Trump admin pushing to rip global supply chains from China: officials
WASHINGTON: The Trump administration is “turbocharging” an initiative to remove global industrial supply chains from China as it weighs new tariffs to punish Beijing for its handling of the coronavirus outbreak, according to officials familiar with US planning.
President Donald Trump, who has stepped up recent attacks on China ahead of the Nov 3 US presidential election, has long pledged to bring manufacturing back from overseas.
Now, economic destruction and the massive US coronavirus death toll are driving a government-wide push to move US production and supply chain dependency away from China, even if it goes to other more friendly nations instead, current and former senior US administration officials said.

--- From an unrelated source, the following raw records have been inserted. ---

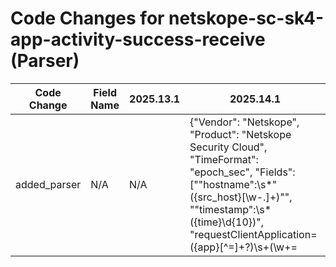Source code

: # Code Changes for netskope-sc-sk4-app-activity-success-receive (Parser)

| Code Change | Field Name | 2025.13.1 | 2025.14.1 |
|-------------|------------|-----------|------------|
| added_parser | N/A | N/A | {"Vendor": "Netskope", "Product": "Netskope Security Cloud", "TimeFormat": "epoch_sec", "Fields": ["\"hostname\":\s*\"({src_host}[\w\-.]+)\"", "\"timestamp\":\s*({time}\d{10})", "requestClientApplication=({app}[^=]+?)\s+(\w+=|$)", "\"User Name\s*\":\s*\"({full_name}[^\\"]+)", "\"srcip\":\s*\"({src_ip}((([0-9a-fA-F.]{0,4}):{1,2}){1,7}([0-9a-fA-F]){0,4})|(((25[0-5]|(2[0-4]|1\d|[0-9]|)\d)\.?\b){4}))(:({src_port}\d+))?\"", "\"object\":\s*\"'?\s*({file_name}[^\"]+?(\.({file_ext}[^\"\.\s\\\/]+?))?)'?\"[^\}]*?\"object_type\":\s*\"(File|Image)\"", "\"object\":\s*\"'?\s*(({folder_name}[^\"\\\/']+)|({file_dir}[^\"\/\\']+[\/\\]+[^\"]+))\"'?[^\}]*?\"object_type\":\s*\"Folder\"", "\"object\":\s*\"(unknown|(({email_address}([A-Za-z0-9]+[!#$%&'+\/=?^_`~.-])*[A-Za-z0-9]+@({email_domain}[^\]\s\"\\,\|]+\.[^\]\s\"\\,\|]+))|(({domain}[^\s\\"@\\\/]+)[\\\/]+)?({user}[\w\.\-\!\#\^\~]{1,40}\$?)))\\?\"[^\}]*?\"object_type\":\s*\"User\"", "\"object\":\s*\"(Unknown Unknown|unknown|Unknown|null|\s*(|({object}[^\"]+?)))\s*\"[^\}]*?\"object_type\":\s*\"(?!(File|Image|Folder|User))({object_type}[^\"]+)\"", "\"object\":\s*\"({file_name}[^\"\\\/]+?(\.({file_ext}[^\"\.\s\\\/]+?))?)\"[^\}]*?\"activity\":\s*\"File\w+\"", "\"object_type\":\s*\"(File|Image)\"[^\}]*?\"object\":\s*\"\s*({file_name}[^\"]+?(\.({file_ext}[^\"\.\s\\\/]+?))?)\"", "\"object_type\":\s*\"Folder\"[^\}]*?\"object\":\s*\"\s*(({folder_name}[^\"\\\/]+)|({file_dir}[^\"\/\\]+[\/\\]+[^\"]+))\"", "\"object_type\":\s*\"User\"[^\}]*?\"object\":\s*\"(unknown|(({email_address}([A-Za-z0-9]+[!#$%&'+\/=?^_`~.-])*[A-Za-z0-9]+@({email_domain}[^\]\s\"\\,\|]+\.[^\]\s\"\\,\|]+))|(({domain}[^\s\\"@\\\/]+)[\\\/]+)?({user}[\w\.\-\!\#\^\~]{1,40}\$?)))\\?\"", "\"object_type\":\s*\"(?!(File|Image|Folder|User))({object_type}[^\"]+)\"[^\}]*?\"object\":\s*\"(Unknown Unknown|unknown|Unknown|null|\s*(|({object}[^\"]+?)))\s*\"", "\"user\":\s*\"(unknown|(({email_address}([A-Za-z0-9]+[!#$%&'+\/=?^_`~.-])*[A-Za-z0-9]+@({email_domain}[^\]\s\"\\,\|]+\.[^\]\s\"\\,\|]+))|(({domain}[^\s\"@\\\/]+)[\\\/]+)?(\d{1,3}\.\d{1,3}\.\d{1,3}\.\d{1,3}|({user}[\w\.\-\!\#\^\~]{1,40}\$?))))\"", "\"access_method\":\s*\"({auth_method}[^\\"]+)", "\"logintype\":\s*\"({auth_method}[^\\"]+)", "\"activity\":\s*\"({operation}[^\\"]+)", "\"os\":\s*\"((U|u)nknown|({os}[^\\"]+))", "\"browser\":\s*\"((U|u)nknown|({browser}[^\\"]+))", "\"page\":\s*\"({web_domain}[^\\"\/]+)", "\"url\":\s*\"({url}[^\\"]+)", "\"dst_location\":\s*\"(N/A|({location}[^\\"]+))", "\"file_size\":\s*({bytes}\d+)", "\"file_type\":\s*\"({file_type}[^\"]+)", "\"page_site\":\s*\"({app}[^\\"]+)", "\"app\":\s*\"\[?({app}[^\\"\]]+)", "\"dstport\\":\"\s*({dest_port}\d+)\"", "\"action\":\s*\"({action}[^\"]+)", "\"referer\":\s*\"({referrer}[^\"]+)\"", "\"useragent\":\"({user_agent}[^\"]+)\"", "\"dstip\":\"({dest_ip}((([0-9a-fA-F.]{0,4}):{1,2}){1,7}([0-9a-fA-F]){0,4})|(((25[0-5]|(2[0-4]|1\d|[0-9]|)\d)\.?\b){4}))(:({dest_port}\d+))?", "\"activity\":\s*\"File\w+\"[^\}]*?\"object\":\s*\"({file_name}[^\"]+?(\.({file_ext}[^\"\.\s\\\/]+?))?)\"", "\"object\":\s*\"({file_name}[^\"]+?(\.({file_ext}[^\"\.\s\\\/]+?))?)\"[^\}]*?\"activity\":\s*\"File\w+\""], "DupFields": ["file_type->mime"], "Name": "netskope-sc-sk4-app-activity-success-receive", "ParserVersion": "v1.0.0", "Conditions": ["\"type\":", "\"ccl\":", "\"activity\":", "\"Receive\""]} |
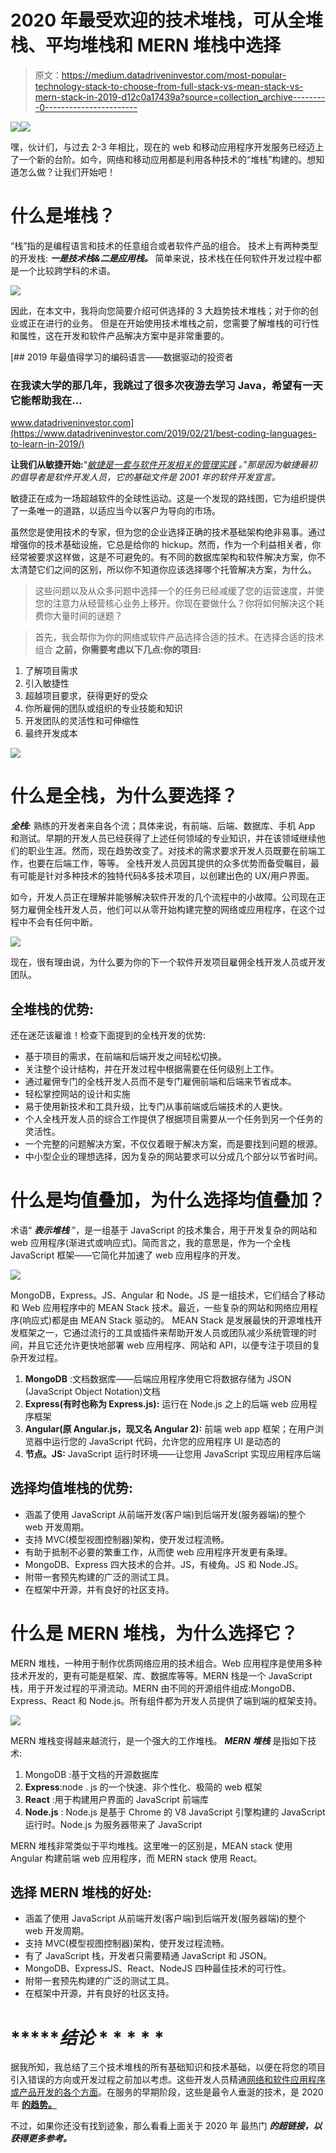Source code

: # 2020 年最受欢迎的技术堆栈，可从全堆栈、平均堆栈和 MERN 堆栈中选择

> 原文：<https://medium.datadriveninvestor.com/most-popular-technology-stack-to-choose-from-full-stack-vs-mean-stack-vs-mern-stack-in-2019-d12c0a17439a?source=collection_archive---------0----------------------->

[![](img/f610ea42b4f1a1207109d683af2c0878.png)](http://www.track.datadriveninvestor.com/1B9E)![](img/f6cfb6d64440e7eec95792f520ece2b4.png)

嘿，伙计们，与过去 2-3 年相比，现在的 web 和移动应用程序开发服务已经迈上了一个新的台阶。如今，网络和移动应用都是利用各种技术的“堆栈”构建的。想知道怎么做？让我们开始吧！

# 什么是堆栈？

“栈”指的是编程语言和技术的任意组合或者软件产品的组合。
技术上有两种类型的开发栈:
***一是技术栈&二是应用栈。*** 简单来说，技术栈在任何软件开发过程中都是一个比较跨学科的术语。

![](img/a7fcabdea65cb33d08d771af11e58417.png)

因此，在本文中，我将向您简要介绍可供选择的 3 大趋势技术堆栈；对于你的创业或正在进行的业务。
但是在开始使用技术堆栈之前，您需要了解堆栈的可行性和属性，这在开发和软件产品解决方案中是非常重要的。

[](https://www.datadriveninvestor.com/2019/02/21/best-coding-languages-to-learn-in-2019/) [## 2019 年最值得学习的编码语言——数据驱动的投资者

### 在我读大学的那几年，我跳过了很多次夜游去学习 Java，希望有一天它能帮助我在…

www.datadriveninvestor.com](https://www.datadriveninvestor.com/2019/02/21/best-coding-languages-to-learn-in-2019/) 

**让我们从敏捷开始:**“[*敏捷是一套与软件开发相关的管理实践*](https://e27.co/a-detailed-guide-to-adopting-agile-development-for-your-startup-20190301/) *。”那是因为敏捷最初的倡导者是软件开发人员，它的基础文件是 2001 年的软件开发宣言。*

敏捷正在成为一场超越软件的全球性运动。这是一个发现的路线图，它为组织提供了一条唯一的道路，以适应当今以客户为导向的市场。

虽然您是使用技术的专家，但为您的企业选择正确的技术基础架构绝非易事。通过增强你的技术基础设施，它总是给你的 hickup。然而，作为一个利益相关者，你经常被要求这样做，这是不可避免的。有不同的数据库架构和软件解决方案，你不太清楚它们之间的区别，所以你不知道你应该选择哪个托管解决方案，为什么。

> 这些问题以及从众多问题中选择一个的任务已经减缓了您的运营速度，并使您的注意力从经营核心业务上移开。你现在要做什么？你将如何解决这个耗费你大量时间的谜题？

> 首先，我会帮你为你的网络或软件产品选择合适的技术。在选择合适的技术组合 **之前，你需要考虑以下几点:你的项目:**

1.  了解项目需求
2.  引入敏捷性
3.  超越项目要求，获得更好的受众
4.  你所雇佣的团队或组织的专业技能和知识
5.  开发团队的灵活性和可伸缩性
6.  最终开发成本

![](img/b29424bb0b64ca6fd25d49e8ced6bde9.png)

# 什么是全栈，为什么要选择？

***全栈:*** 熟练的开发者来自各个流；具体来说，有前端、后端、数据库、手机 App 和测试。早期的开发人员已经获得了上述任何领域的专业知识，并在该领域继续他们的职业生涯。然而，现在趋势改变了。对技术的需求要求开发人员既要在前端工作，也要在后端工作，等等。
全栈开发人员因其提供的众多优势而备受瞩目，最有可能是针对多种技术的独特代码&多技术项目，以创建出色的 UX/用户界面。

如今，开发人员正在理解并能够解决软件开发的几个流程中的小故障。公司现在正努力雇佣全栈开发人员，他们可以从零开始构建完整的网络或应用程序，在这个过程中不会有任何中断。

![](img/8f40c95645afcf8f7c5db33acf13bdfd.png)

现在，很有理由说，为什么要为你的下一个软件开发项目雇佣全栈开发人员或开发团队。

## 全堆栈的优势:

还在迷茫该雇谁！检查下面提到的全栈开发的优势:

*   基于项目的需求，在前端和后端开发之间轻松切换。
*   关注整个设计结构，并在开发过程中根据需要在任何级别上工作。
*   通过雇佣专门的全栈开发人员而不是专门雇佣前端和后端来节省成本。
*   轻松掌控网站的设计和实施
*   易于使用新技术和工具升级，比专门从事前端或后端技术的人更快。
*   个人全栈开发人员的综合工作提供了根据项目需要从一个任务到另一个任务的灵活性。
*   一个完整的问题解决方案，不仅仅着眼于解决方案，而是要找到问题的根源。
*   中小型企业的理想选择，因为复杂的网站要求可以分成几个部分以节省时间。

# 什么是均值叠加，为什么选择均值叠加？

术语“ ***表示堆栈*** ”，是一组基于 JavaScript 的技术集合，用于开发复杂的网站和 web 应用程序(渐进式或响应式)。简而言之，我的意思是，作为一个全栈 JavaScript 框架——它简化并加速了 web 应用程序的开发。

![](img/dfa09e154e34cfaa0ad6155d0d7a08c1.png)

MongoDB，Express。JS、Angular 和 Node。JS 是一组技术，它们结合了移动和 Web 应用程序中的 MEAN Stack 技术。最近，一些复杂的网站和网络应用程序(响应式)都是由 MEAN Stack 驱动的。
MEAN Stack 是发展最快的开源堆栈开发框架之一，它通过流行的工具或插件来帮助开发人员或团队减少系统管理的时间，并且它还允许更快地部署 web 应用程序、网站和 API，以便专注于项目的复杂开发过程。

1.  **MongoDB** :文档数据库——后端应用程序使用它将数据存储为 JSON (JavaScript Object Notation)文档
2.  **Express(有时也称为 Express.js):** 运行在 Node.js 之上的后端 web 应用程序框架
3.  **Angular(原 Angular.js，现又名 Angular 2):** 前端 web app 框架；在用户浏览器中运行您的 JavaScript 代码，允许您的应用程序 UI 是动态的
4.  **节点。JS:** JavaScript 运行时环境——让您用 JavaScript 实现应用程序后端

## 选择均值堆栈的优势:

*   涵盖了使用 JavaScript 从前端开发(客户端)到后端开发(服务器端)的整个 web 开发周期。
*   支持 MVC(模型视图控制器)架构，使开发过程流畅。
*   有助于抵制不必要的繁重工作，从而使 web 应用程序开发更有条理。
*   MongoDB、Express 四大技术的合并。JS，有棱角。JS 和 Node.JS。
*   附带一套预先构建的广泛的测试工具。
*   在框架中开源，并有良好的社区支持。

# 什么是 MERN 堆栈，为什么选择它？

MERN 堆栈，一种用于制作优质网络应用的技术组合。Web 应用程序是使用多种技术开发的，更有可能是框架、库、数据库等等。MERN 栈是一个 JavaScript 栈，用于开发过程的平滑流动。MERN 由不同的开源组件组成:MongoDB、Express、React 和 Node.js。所有组件都为开发人员提供了端到端的框架支持。

![](img/6e403304500b5e218d947675f76aabe3.png)

MERN 堆栈变得越来越流行，是一个强大的工作堆栈。 ***MERN 堆栈*** 是指如下技术:

1.  MongoDB :基于文档的开源数据库
2.  **Express**:node . js 的一个快速、非个性化、极简的 web 框架
3.  **React** :用于构建用户界面的 JavaScript 前端库
4.  **Node.js** : Node.js 是基于 Chrome 的 V8 JavaScript 引擎构建的 JavaScript 运行时。Node.js 为服务器带来了 JavaScript

MERN 堆栈非常类似于平均堆栈。这里唯一的区别是，MEAN stack 使用 Angular 构建前端 web 应用程序，而 MERN stack 使用 React。

## 选择 MERN 堆栈的好处:

*   涵盖了使用 JavaScript 从前端开发(客户端)到后端开发(服务器端)的整个 web 开发周期。
*   支持 MVC(模型视图控制器)架构，使开发过程流畅。
*   有了 JavaScript 栈，开发者只需要精通 JavaScript 和 JSON。
*   MongoDB、ExpressJS、React、NodeJS 四种最佳技术的可行性。
*   附带一套预先构建的广泛的测试工具。
*   在框架中开源，并有良好的社区支持。

# ******结论* * * * * *

据我所知，我总结了三个技术堆栈的所有基础知识和技术基础，以便在将您的项目引入错误的方向或开发过程之前加以考虑。这些开发人员精通[网络和软件应用程序或产品开发的各个方面](https://www.bacancytechnology.com/)。在服务的早期阶段，这些是最令人垂涎的技术，是 2020 年 [**的趋势。**](https://medium.com/swlh/top-web-development-trends-you-need-to-consider-for-your-project-in-2019-37e4c83b691d)

不过，如果你还没有找到迹象，那么看看上面关于 2020 年 最热门 ***的超链接，以获得更多参考。***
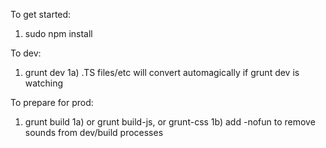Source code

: To get started:

1) sudo npm install

To dev:

1) grunt dev 1a) .TS files/etc will convert automagically if grunt dev is watching

To prepare for prod:

1) grunt build 1a) or grunt build-js, or grunt-css 1b) add -nofun to remove sounds from dev/build processes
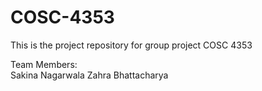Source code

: # COSC-4353
This is the project repository for group project COSC 4353  
  
Team Members:  
Sakina Nagarwala
Zahra Bhattacharya
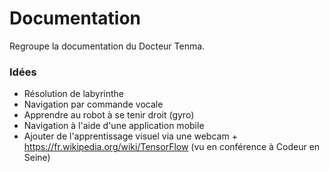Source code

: # Documentation
Regroupe la documentation du Docteur Tenma.

### Idées

* Résolution de labyrinthe
* Navigation par commande vocale
* Apprendre au robot à se tenir droit (gyro)
* Navigation à l'aide d'une application mobile
* Ajouter de l'apprentissage visuel via une webcam + https://fr.wikipedia.org/wiki/TensorFlow (vu en conférence à Codeur en Seine)

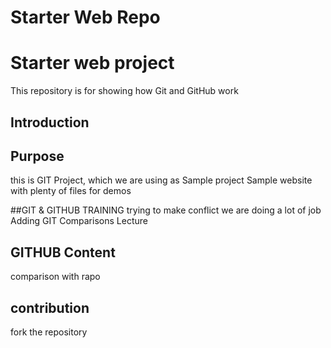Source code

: # Starter Web Repo
# Starter web project
This repository is for showing how Git and GitHub work
## Introduction
## Purpose
this is GIT Project, which we are using as Sample project
Sample website with plenty of files for demos

##GIT & GITHUB TRAINING
trying to make conflict
we are doing a lot of job
Adding GIT Comparisons Lecture

## GITHUB Content
comparison with rapo

## contribution
fork the repository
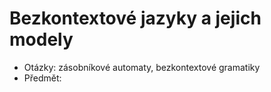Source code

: # Bezkontextové jazyky a jejich modely
- Otázky: zásobníkové automaty, bezkontextové gramatiky
- Předmět:
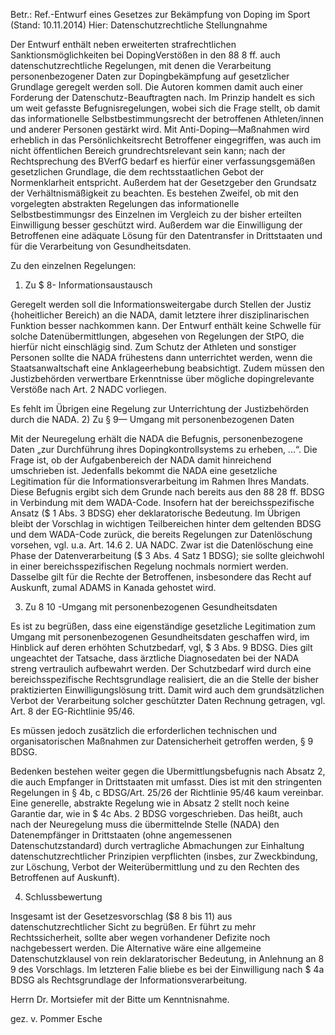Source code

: Betr.: Ref.-Entwurf eines Gesetzes zur Bekämpfung von Doping im Sport (Stand: 10.11.2014) Hier: Datenschutzrechtliche Stellungnahme

Der Entwurf enthält neben erweiterten strafrechtlichen Sanktionsmöglichkeiten bei DopingVerstößen in den 88 8 ff. auch datenschutzrechtliche Regelungen, mit denen die Verarbeitung personenbezogener Daten zur Dopingbekämpfung auf gesetzlicher Grundlage geregelt werden soll. Die Autoren kommen damit auch einer Forderung der Datenschutz-Beauftragten nach. Im Prinzip handelt es sich um weit gefasste Befugnisregelungen, wobei sich die Frage stellt, ob damit das informationelle Selbstbestimmungsrecht der betroffenen Athleten/innen und anderer Personen gestärkt wird. Mit Anti-Doping—Maßnahmen wird erheblich in das Persönlichkeitsrecht Betroffener eingegriffen, was auch im nicht öffentlichen Bereich grundrechtsrelevant sein kann; nach der Rechtsprechung des BVerfG bedarf es hierfür einer verfassungsgemäßen gesetzlichen Grundlage, die dem rechtsstaatlichen Gebot der Normenklarheit entspricht. Außerdem hat der Gesetzgeber den Grundsatz der Verhältnismäßigkeit zu beachten. Es bestehen Zweifel, ob mit den vorgelegten abstrakten Regelungen das informationelle Selbstbestimmungsr des Einzelnen im Vergleich zu der bisher erteilten Einwilligung besser geschützt wird. Außerdem war die Einwilligung der Betroffenen eine adäquate Lösung für den Datentransfer in Drittstaaten und für die Verarbeitung von Gesundheitsdaten.

Zu den einzelnen Regelungen:
1) Zu $ 8- Informationsaustausch 

Geregelt werden soll die Informationsweitergabe durch Stellen der Justiz {hoheitlicher Bereich) an die NADA, damit letztere ihrer disziplinarischen Funktion besser nachkommen kann. Der Entwurf enthält keine Schwelle für solche Datenübermittlungen, abgesehen von Regelungen der StPO, die hierfür nicht einschlägig sind. Zum Schutz der Athleten und sonstiger Personen sollte die NADA frühestens dann unterrichtet werden, wenn die Staatsanwaltschaft eine Anklageerhebung beabsichtigt. Zudem müssen den Justizbehörden verwertbare Erkenntnisse über mögliche dopingrelevante Verstöße nach Art. 2 NADC vorliegen.

Es fehlt im Übrigen eine Regelung zur Unterrichtung der Justizbehörden durch die NADA. 2) Zu § 9— Umgang mit personenbezogenen Daten

Mit der Neuregelung erhält die NADA die Befugnis, personenbezogene Daten „zur Durchführung ihres Dopingkontrollsystems zu erheben, ...“. Die Frage ist, ob der Aufgabenbereich der NADA damit hinreichend umschrieben ist. Jedenfalls bekommt die NADA eine gesetzliche Legitimation für die Informationsverarbeitung im Rahmen Ihres Mandats. Diese Befugnis ergibt sich dem Grunde nach bereits aus den 88 28 ff. BDSG in Verbindung mit dem WADA-Code. Insofern hat der bereichsspezifische Ansatz ($ 1 Abs. 3 BDSG) eher deklaratorische Bedeutung. Im Übrigen bleibt der Vorschlag in wichtigen Teilbereichen hinter dem geltenden BDSG und dem WADA-Code zurück, die  bereits Regelungen zur Datenlöschung vorsehen, vgl. u.a. Art. 14.6 2. UA NADC. Zwar ist die Datenlöschung eine Phase der Datenverarbeitung ($ 3 Abs. 4 Satz 1 BDSG); sie sollte gleichwohl in einer bereichsspezifischen Regelung nochmals normiert werden. Dasselbe gilt für die Rechte der Betroffenen, insbesondere das Recht auf Auskunft, zumal ADAMS in Kanada gehostet wird.

3) Zu 8 10 -Umgang mit personenbezogenen Gesundheitsdaten

Es ist zu begrüßen, dass eine eigenständige gesetzliche Legitimation zum Umgang mit personenbezogenen Gesundheitsdaten geschaffen wird, im Hinblick auf deren erhöhten Schutzbedarf, vgl, $ 3 Abs. 9 BDSG. Dies gilt ungeachtet der Tatsache, dass ärztliche Diagnosedaten bei der NADA streng vertraulich aufbewahrt werden. Der Schutzbedarf wird durch eine bereichsspezifische Rechtsgrundlage realisiert, die an die Stelle der bisher praktizierten Einwilligungslösung tritt. Damit wird auch dem grundsätzlichen Verbot der Verarbeitung solcher geschützter Daten Rechnung getragen, vgl. Art. 8 der EG-Richtlinie 95/46.

Es müssen jedoch zusätzlich die erforderlichen technischen und organisatorischen Maßnahmen zur Datensicherheit getroffen werden, § 9 BDSG.

Bedenken bestehen weiter gegen die Ubermittlungsbefugnis nach Absatz 2, die auch Empfanger in Drittstaaten mit umfasst. Dies ist mit den stringenten Regelungen in § 4b, c BDSG/Art. 25/26 der Richtlinie 95/46 kaum vereinbar. Eine generelle, abstrakte Regelung wie in Absatz 2 stellt noch keine Garantie dar, wie in $ 4c Abs. 2 BDSG vorgeschrieben. Das heißt, auch nach der Neuregelung muss die übermittelnde Stelle (NADA) den Datenempfänger in Drittstaaten (ohne angemessenen Datenschutzstandard) durch vertragliche Abmachungen zur Einhaltung datenschutzrechtlicher Prinzipien verpflichten (insbes, zur Zweckbindung, zur Löschung, Verbot der Weiterübermittlung und zu den Rechten des Betroffenen auf Auskunft).

4) Schlussbewertung

Insgesamt ist der Gesetzesvorschlag ($8 8 bis 11) aus datenschutzrechtlicher Sicht zu begrüßen. Er führt zu mehr Rechtssicherheit, sollte aber wegen vorhandener Defizite noch nachgebessert werden. Die Alternative wäre eine allgemeine Datenschutzklausel von rein deklaratorischer Bedeutung, in Anlehnung an 8 9 des Vorschlags. Im letzteren Falie bliebe es bei der Einwilligung nach $ 4a BDSG als Rechtsgrundlage der Informationsverarbeitung.

Herrn Dr. Mortsiefer mit der Bitte um Kenntnisnahme.

gez. v. Pommer Esche

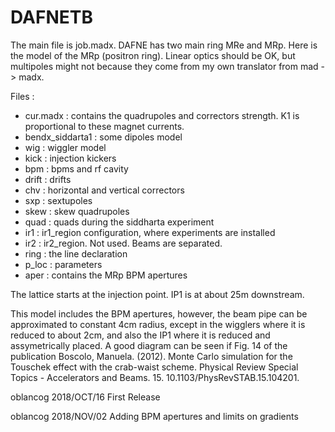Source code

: DAFNETB
=======

The main file is job.madx.
DAFNE has two main ring MRe and MRp. Here is the model of the MRp (positron ring).
Linear optics should be OK, but multipoles might not because they come from my
own translator from mad -> madx.

Files :
* cur.madx : contains the quadrupoles and correctors strength. K1 is proportional to these magnet currents.
* bendx_siddarta1 : some dipoles model
* wig   : wiggler model
* kick  : injection kickers
* bpm   : bpms and rf cavity
* drift : drifts
* chv   : horizontal and vertical correctors
* sxp   : sextupoles
* skew  : skew quadrupoles
* quad  : quads during the siddharta experiment
* ir1   : ir1_region configuration, where experiments are installed
* ir2   : ir2_region. Not used. Beams are separated.
* ring  : the line declaration
* p_loc : parameters
* aper  : contains the MRp BPM apertures

The lattice starts at the injection point. IP1 is at about 25m downstream.

This model includes the BPM apertures, however, the beam pipe can be approximated to constant 4cm radius, except in the wigglers where it is reduced to about 2cm, and also the IP1 where it is reduced and assymetrically placed.
A good diagram can be seen if Fig. 14 of the publication Boscolo, Manuela. (2012). Monte Carlo simulation for the Touschek effect with the crab-waist scheme. Physical Review Special Topics - Accelerators and Beams. 15. 10.1103/PhysRevSTAB.15.104201.

oblancog 2018/OCT/16 First Release

oblancog 2018/NOV/02 Adding BPM apertures and limits on gradients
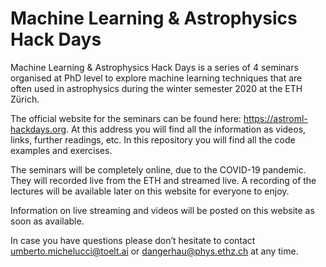 # Machine Learning & Astrophysics Hack Days

Machine Learning & Astrophysics Hack Days is a series of 4 seminars organised at PhD level to explore machine learning techniques that are often used in astrophysics during the winter semester 2020 at the ETH Zürich.

The official website for the seminars can be found here: https://astroml-hackdays.org. At this address you will find all the information as videos, links, further readings, etc. In this repository you will find all the code examples and exercises.

The seminars will be completely online, due to the COVID-19 pandemic. They will recorded live from the ETH and streamed live. A recording of the lectures will be available later on this website for everyone to enjoy.

Information on live streaming and videos will be posted on this website as soon as available.

In case you have questions please don’t hesitate to contact umberto.michelucci@toelt.ai  or dangerhau@phys.ethz.ch at any time.
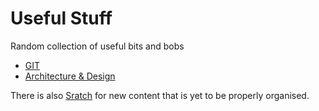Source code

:# Useful Stuff

Random collection of useful bits and bobs

* [GIT](git)
* [Architecture & Design](architecture)

There is also [Sratch](./scratch) for new content that is yet to be properly organised. 


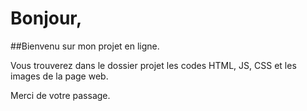 # Bonjour,

##Bienvenu sur mon projet en ligne.

Vous trouverez dans le dossier projet les codes HTML, JS, CSS et les images de la page web.

Merci de votre passage.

“We’ve been working on [reducing the reliance of our supply chains in China] over the last few years but we are now turbo-charging that initiative,” Keith Krach, undersecretary for Economic Growth, Energy and the Environment at the US State Department told a British wire service.
“I think it is essential to understand where the critical areas are and where critical bottlenecks exist,” Krach said, adding that the matter was key to US security and one the government could announce new action on soon.
The US Commerce Department, State and other agencies are looking for ways to push companies to move both sourcing and manufacturing out of China. Tax incentives and potential re-shoring subsidies are among measures being considered to spur changes, the current and former officials said.
“There is a whole of government push on this,” said one. Agencies are probing which manufacturing should be deemed “essential” and how to produce these goods outside of China.
Trump’s China policy has been defined by behind-the-scenes tussles between pro-trade advisers and China hawks; now the latter say their time has come.
“This moment is a perfect storm; the pandemic has crystallized all the worries that people have had about doing business with China,” said another senior US official.
“All the money that people think they made by making deals with China before, now they’ve been eclipsed many fold by the economic damage” from the coronavirus, the official said.